Attribute work to URL: http://www.nwu.ac.za/ctext 
_______________________________________________
ii. Contents
===============================================

	1. Required files and tree structure
	2. Usage
	3. Troubleshooting
	4. Change log
_______________________________________________
1. Required files and tree structure:
===============================================
	./
	|_ salid(.exe)
	|_ settings.ini
	|_ ./models
		|_ af-6.dat
		|_ en-6.dat
		|_ nr-6.dat
		|_ nso-6.dat
		|_ ss-6.dat
		|_ st-6.dat
		|_ tn-6.dat
		|_ ts-6.dat
		|_ ve-6.dat
		|_ xh-6.dat
		|_ zu-6.dat

_______________________________________________
2. Usage:
===============================================
	2.1 Open command prompt, navigate to directory of salid(.exe)
	
	2.2 Quick look:
		salid <id|train|server> -h for additional options		
		salid -v <id|train|server> -h for verbose output (optional)
		salid -s <id|train|server> -h to suppress output to minimum (optional)
		salid <id|train> -ver for version number
		
	2.3 To run the id option:
		salid id -i "input file | input directory | input phrase" 
			to identify a sample file or phrase, must be enclosed in quotes " 
		salid id -i "input file | input directory | input phrase" -o "output filename | directory"
			to identify a sample file or phrase, result printed/copied in "output filename" or "output directory"
		salid id -t
			to enter the input tool
		salid id -i "input file | input directory | input phrase" -o "output filename | directory" -l
			to run the identifier at line level.

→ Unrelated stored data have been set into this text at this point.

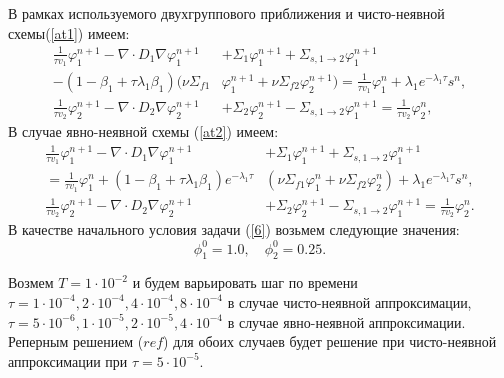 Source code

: В рамках используемого двухгруппового приближения и чисто-неявной схемы(\ref{at1}) имеем: 
\begin{equation}\label{n1}
\begin{split}
\frac{1}{\tau v_1} \varphi_1^{n+1} - \nabla \cdot D_1 \nabla \varphi_1^{n+1} & + \Sigma_1 \varphi_1^{n+1} + \Sigma_{s,1\rightarrow 2} \varphi_1^{n+1}\\  
 -(1-\beta_1+\tau\lambda_1\beta_1)(\nu \Sigma_{f1} &\varphi_1^{n+1} + \nu \Sigma_{f2} \varphi_2^{n+1}) 
 = \frac{1}{\tau v_1}   \varphi_1^{n} + \lambda_1 e^{-\lambda_1\tau}s^n, \\
\frac{1}{\tau v_2} \varphi_2^{n+1} - \nabla \cdot D_2 \nabla \varphi_2^{n+1} & + \Sigma_2 \varphi_2^{n+1} - \Sigma_{s,1\rightarrow 2} \varphi_1^{n+1}  
 = \frac{1}{\tau v_2}\varphi_2^{n}, 
\end{split}
\end{equation} 
В случае явно-неявной схемы (\ref{at2}) имеем:
\begin{equation}\label{n2}
\begin{split}
\frac{1}{\tau v_1} \varphi_1^{n+1} - \nabla \cdot D_1 \nabla \varphi_1^{n+1} & + \Sigma_1 \varphi_1^{n+1} + \Sigma_{s,1\rightarrow 2} \varphi_1^{n+1} \\ 
 = \frac{1}{\tau v_1}   \varphi_1^{n} + (1-\beta_1 + \tau\lambda_1\beta_1)e^{-\lambda_1\tau}&(\nu \Sigma_{f1} \varphi_1^{n} + \nu \Sigma_{f2} \varphi_2^{n})+\lambda_1 e^{-\lambda_1\tau} s^n, \\
\frac{1}{\tau v_2} \varphi_2^{n+1} - \nabla \cdot D_2 \nabla \varphi_2^{n+1} & + \Sigma_2 \varphi_2^{n+1} - \Sigma_{s,1\rightarrow 2} \varphi_1^{n+1}  
 = \frac{1}{\tau v_2}\varphi_2^{n}.
\end{split}
\end{equation} 
В качестве начального условия задачи (\ref{6}) возьмем следующие значения: 
\[ 
\phi_1^0 = 1.0, \quad \phi_2^0 = 0.25.
\]

Возмем $T=1\cdot 10^{-2}$ и будем варьировать шаг по времени $\tau = 1\cdot 10^{-4}, 2\cdot 10^{-4}, 4\cdot 10^{-4}, 8\cdot 10^{-4}$ в случае чисто-неявной аппроксимации,  $\tau=5\cdot 10^{-6}, 1\cdot 10^{-5},2\cdot 10^{-5}, 4\cdot 10^{-4}$ в случае явно-неявной аппроксимации. Реперным решением ($ref$) для обоих случаев будет решение при чисто-неявной аппроксимации при $\tau = 5 \cdot 10^{-5}$.\\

Omiting the -l option flag will identify the input at document level.
		salid id -i "input file | input directory | input phrase" -o "output filename | directory" -b 80
			to identify the input at a benchmark(confidence) percentage of x. Value between 0 - 100 only.
		Examples:
			salid id -i "hello world"
			salid id -i sample.txt
			salid id -i C:\samples
			salid id -i sample.txt -o result.txt
			salid id -i C:\samples -o C:\results
			salid id -t
			
	2.4 To run the train option:
		salid train -f "filename" -n 6 -l "Language name" -o "data filename" -q 5 -c
			to train a new language model,
			must be included:
				-f training corpus filename
				-n NGram weight
				-l language name
				-o .dat filename
				-q remove frequency lower than X
			optional:
				-c clean punctuation flag
		Examples:
			salid train -f CORPUS.txt -n 6 -l isiNdebele -o nr-6 -q 5 -c
			salid train -f FILE.txt -n 3 -l Afrikaans -o afDAT -q 10
	
	2.5 To run the network option(*):
		salid server
			starts the app, loads the models and listens for clients on default port (7770)
			and default IPv4 address of 127.0.0.1
		salid server -i 143.160.26.26
			starts the app on the specified IPv4 address
		salid server -p 81
			starts the app on the specified port
		
		Examples:
			salid server -i 192.168.0.10 -p 99
		
		* Server listens for connections through INET simple sockets.
		* Data is expected in JSON style format with two properties (text, benchmark)
			Example: { text:"hello world", benchmark:80 }
			Example: { benchmark:0, text:"Ke a leboga rra" }
		* The JSON string should be in UTF-8 and sent through a byte stream
		* The resulting byte stream must be converted back to UTF-8 string. Result in JSON format.
			Example: { "language":"Afrikaans", "confidence":0.183551226 } 
			Example: { "language":"Xitsonga", "confidence":0.983545621 } 
		* See "client.py" for example
_______________________________________________
3. Troubleshooting:
===============================================
	Most issues will occur because of incorrect encoding of text.
		* Make sure your input files are in UTF-8 without BOM.
		* Make sure filenames do not contain non-ANSI characters (known issue)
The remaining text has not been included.